◆ What is expected:
Please retype the material beneath this task exactly, starting with its first line and finishing with the line containing "these increment and".

◆ Data for review:

^^^^

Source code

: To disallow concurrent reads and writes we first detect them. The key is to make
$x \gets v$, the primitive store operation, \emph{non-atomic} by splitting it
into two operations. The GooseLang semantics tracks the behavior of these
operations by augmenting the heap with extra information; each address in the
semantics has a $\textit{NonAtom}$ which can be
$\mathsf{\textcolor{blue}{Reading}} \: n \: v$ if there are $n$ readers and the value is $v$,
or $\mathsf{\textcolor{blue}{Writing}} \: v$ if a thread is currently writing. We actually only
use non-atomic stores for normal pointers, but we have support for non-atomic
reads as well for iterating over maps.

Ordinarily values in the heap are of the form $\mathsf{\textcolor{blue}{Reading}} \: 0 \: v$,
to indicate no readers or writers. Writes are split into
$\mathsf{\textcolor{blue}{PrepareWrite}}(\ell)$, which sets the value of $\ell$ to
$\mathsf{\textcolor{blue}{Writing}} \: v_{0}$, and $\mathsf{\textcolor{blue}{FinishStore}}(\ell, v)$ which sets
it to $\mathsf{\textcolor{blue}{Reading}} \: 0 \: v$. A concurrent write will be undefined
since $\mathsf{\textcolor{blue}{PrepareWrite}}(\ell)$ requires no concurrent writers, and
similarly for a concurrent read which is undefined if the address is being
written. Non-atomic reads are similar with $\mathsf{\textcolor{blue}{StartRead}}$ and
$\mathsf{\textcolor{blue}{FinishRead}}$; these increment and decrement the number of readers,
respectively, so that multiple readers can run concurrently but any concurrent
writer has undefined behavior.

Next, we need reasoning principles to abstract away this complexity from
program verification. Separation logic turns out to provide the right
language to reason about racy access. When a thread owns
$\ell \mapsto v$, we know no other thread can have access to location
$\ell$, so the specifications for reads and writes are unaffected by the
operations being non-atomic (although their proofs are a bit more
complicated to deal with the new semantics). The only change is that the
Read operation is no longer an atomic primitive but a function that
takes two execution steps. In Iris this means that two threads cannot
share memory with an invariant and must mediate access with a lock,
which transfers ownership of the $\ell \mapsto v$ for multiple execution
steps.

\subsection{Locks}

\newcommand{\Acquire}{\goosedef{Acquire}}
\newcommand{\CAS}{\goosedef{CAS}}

^^^^

◆ Exercise result:
Source code

: To disallow concurrent reads and writes we first detect them. The key is to make
$x \gets v$, the primitive store operation, \emph{non-atomic} by splitting it
into two operations. The GooseLang semantics tracks the behavior of these
operations by augmenting the heap with extra information; each address in the
semantics has a $\textit{NonAtom}$ which can be
$\mathsf{\textcolor{blue}{Reading}} \: n \: v$ if there are $n$ readers and the value is $v$,
or $\mathsf{\textcolor{blue}{Writing}} \: v$ if a thread is currently writing. We actually only
use non-atomic stores for normal pointers, but we have support for non-atomic
reads as well for iterating over maps.

Ordinarily values in the heap are of the form $\mathsf{\textcolor{blue}{Reading}} \: 0 \: v$,
to indicate no readers or writers. Writes are split into
$\mathsf{\textcolor{blue}{PrepareWrite}}(\ell)$, which sets the value of $\ell$ to
$\mathsf{\textcolor{blue}{Writing}} \: v_{0}$, and $\mathsf{\textcolor{blue}{FinishStore}}(\ell, v)$ which sets
it to $\mathsf{\textcolor{blue}{Reading}} \: 0 \: v$. A concurrent write will be undefined
since $\mathsf{\textcolor{blue}{PrepareWrite}}(\ell)$ requires no concurrent writers, and
similarly for a concurrent read which is undefined if the address is being
written. Non-atomic reads are similar with $\mathsf{\textcolor{blue}{StartRead}}$ and
$\mathsf{\textcolor{blue}{FinishRead}}$; these increment and decrement the number of readers,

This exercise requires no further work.